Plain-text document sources
=== Section Start ===

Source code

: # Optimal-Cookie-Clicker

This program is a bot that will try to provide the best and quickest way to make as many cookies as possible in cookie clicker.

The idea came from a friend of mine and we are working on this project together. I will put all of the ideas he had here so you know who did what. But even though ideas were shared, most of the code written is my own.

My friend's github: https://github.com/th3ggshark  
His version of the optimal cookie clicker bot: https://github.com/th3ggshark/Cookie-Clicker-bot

=== Section End ===
=== Section Start ===

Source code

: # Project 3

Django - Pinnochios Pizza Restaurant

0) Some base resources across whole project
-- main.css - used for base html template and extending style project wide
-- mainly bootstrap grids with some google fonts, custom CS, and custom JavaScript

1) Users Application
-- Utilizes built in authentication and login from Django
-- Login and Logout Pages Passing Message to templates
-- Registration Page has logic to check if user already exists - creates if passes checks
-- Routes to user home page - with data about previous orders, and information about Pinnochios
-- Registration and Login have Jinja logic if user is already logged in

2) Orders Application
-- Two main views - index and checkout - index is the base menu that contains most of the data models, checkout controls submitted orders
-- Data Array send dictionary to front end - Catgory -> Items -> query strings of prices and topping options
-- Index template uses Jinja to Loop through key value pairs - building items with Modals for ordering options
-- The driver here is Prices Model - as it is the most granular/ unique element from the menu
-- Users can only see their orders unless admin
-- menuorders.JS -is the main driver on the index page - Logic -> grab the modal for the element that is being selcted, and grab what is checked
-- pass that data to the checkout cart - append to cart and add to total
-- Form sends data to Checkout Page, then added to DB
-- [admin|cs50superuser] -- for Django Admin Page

=== Section End ===
=== Section Start ===

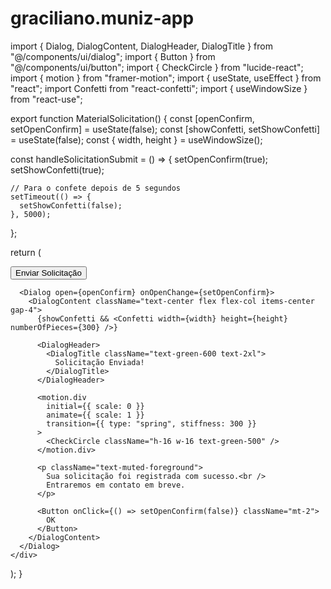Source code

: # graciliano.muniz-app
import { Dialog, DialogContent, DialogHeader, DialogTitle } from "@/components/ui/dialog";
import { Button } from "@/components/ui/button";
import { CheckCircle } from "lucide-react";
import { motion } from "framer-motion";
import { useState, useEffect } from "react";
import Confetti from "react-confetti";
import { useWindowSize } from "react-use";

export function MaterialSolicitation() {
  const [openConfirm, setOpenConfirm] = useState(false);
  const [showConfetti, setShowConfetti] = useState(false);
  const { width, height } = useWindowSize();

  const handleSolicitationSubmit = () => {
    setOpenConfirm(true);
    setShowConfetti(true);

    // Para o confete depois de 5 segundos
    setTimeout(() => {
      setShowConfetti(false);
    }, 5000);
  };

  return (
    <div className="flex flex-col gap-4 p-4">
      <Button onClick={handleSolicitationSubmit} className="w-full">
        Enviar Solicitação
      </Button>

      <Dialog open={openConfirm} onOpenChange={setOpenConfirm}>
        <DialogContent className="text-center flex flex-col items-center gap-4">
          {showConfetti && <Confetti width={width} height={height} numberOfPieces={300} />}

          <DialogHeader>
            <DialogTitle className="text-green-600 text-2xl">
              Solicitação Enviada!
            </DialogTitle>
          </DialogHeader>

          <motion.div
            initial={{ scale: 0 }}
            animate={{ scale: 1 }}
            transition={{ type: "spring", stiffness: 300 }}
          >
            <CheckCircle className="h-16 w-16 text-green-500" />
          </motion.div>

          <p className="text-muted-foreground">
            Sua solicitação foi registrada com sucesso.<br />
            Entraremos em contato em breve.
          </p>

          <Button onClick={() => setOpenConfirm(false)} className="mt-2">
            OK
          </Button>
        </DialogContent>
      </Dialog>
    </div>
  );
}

=== Section End ===

[Task details]:
If a line in the records contains the word "Django", copy it.

[Exercise response]:
Django - Pinnochios Pizza Restaurant
-- Utilizes built in authentication and login from Django
-- [admin|cs50superuser] -- for Django Admin Page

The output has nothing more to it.